Strategic planning for the optimal distribution of COVID-19 vaccines

Socioecon Plann Sci. 2023 Jun:87:101559. doi: 10.1016/j.seps.2023.101559. Epub 2023 Mar 14.

Abstract

This work presents a multi-objective optimization strategy for fair vaccine allocation through different fairness schemes. The proposed approach considers a diverse series of parameters related to different public health data and social behaviors that influence the correct distribution of vaccines, such as corruption and crime. Simultaneously, the formulation includes prioritizing those groups with the highest risk based on the epidemiological traffic light. Furthermore, the presented strategy involves different budget constraints that allow identifying trade-off solutions through Pareto fronts. Therefore, vaccine allocations are obtained by combining fairness concepts with multi-objective optimization.
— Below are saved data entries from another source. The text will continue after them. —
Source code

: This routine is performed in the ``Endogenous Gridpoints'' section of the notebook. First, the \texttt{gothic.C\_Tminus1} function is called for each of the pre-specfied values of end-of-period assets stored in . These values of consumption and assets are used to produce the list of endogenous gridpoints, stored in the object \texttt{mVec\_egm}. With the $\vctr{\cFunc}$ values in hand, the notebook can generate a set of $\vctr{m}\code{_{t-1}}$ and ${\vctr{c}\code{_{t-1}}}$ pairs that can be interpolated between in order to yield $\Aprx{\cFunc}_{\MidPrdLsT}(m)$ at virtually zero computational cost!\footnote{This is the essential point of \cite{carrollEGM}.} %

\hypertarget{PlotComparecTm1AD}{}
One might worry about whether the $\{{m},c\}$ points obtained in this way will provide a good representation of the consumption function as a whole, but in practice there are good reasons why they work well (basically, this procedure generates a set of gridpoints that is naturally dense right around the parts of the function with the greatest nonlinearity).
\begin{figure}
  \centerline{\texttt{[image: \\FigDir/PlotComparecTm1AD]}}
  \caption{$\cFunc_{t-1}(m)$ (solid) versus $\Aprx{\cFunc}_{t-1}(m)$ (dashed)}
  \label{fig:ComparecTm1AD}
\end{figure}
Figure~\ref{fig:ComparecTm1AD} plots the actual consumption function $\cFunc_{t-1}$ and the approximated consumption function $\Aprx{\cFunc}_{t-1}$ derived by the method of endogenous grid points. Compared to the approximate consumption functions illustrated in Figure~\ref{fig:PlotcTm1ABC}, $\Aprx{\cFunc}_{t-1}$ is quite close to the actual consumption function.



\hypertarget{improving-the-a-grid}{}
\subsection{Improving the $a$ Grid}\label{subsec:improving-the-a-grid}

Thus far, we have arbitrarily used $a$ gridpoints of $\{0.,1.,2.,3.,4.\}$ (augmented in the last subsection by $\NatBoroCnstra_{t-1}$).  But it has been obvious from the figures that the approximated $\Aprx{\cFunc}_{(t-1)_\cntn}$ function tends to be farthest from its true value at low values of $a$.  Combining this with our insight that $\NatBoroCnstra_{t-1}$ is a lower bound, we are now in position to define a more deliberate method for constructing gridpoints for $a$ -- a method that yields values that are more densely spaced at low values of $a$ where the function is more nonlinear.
The applicability of the model is illustrated using the case study of Mexico. The solution to the proposed scenarios was carried out using different justice schemes and an economic objective function. The results show the compromises between a satisfaction index and costs, which are shown through Pareto optimal solutions that allow selecting the solutions that balance the objectives. The solutions provided by the social welfare scheme suggest a greater allocation of vaccines to those states with higher epidemiological risk, which may be helpful in the first stage of vaccination. On the other hand, the Rawlsian scheme provides more balanced solutions that can be useful in situations with lower rates of infection. Finally, the Nash scheme is the one that provides the most balanced solutions, favoring to a lesser extent the areas with the highest epidemiological risk, which may be useful in the later stages of vaccination.

Keywords: COVID-19; Fair allocation; Optimal distribution; Vaccines.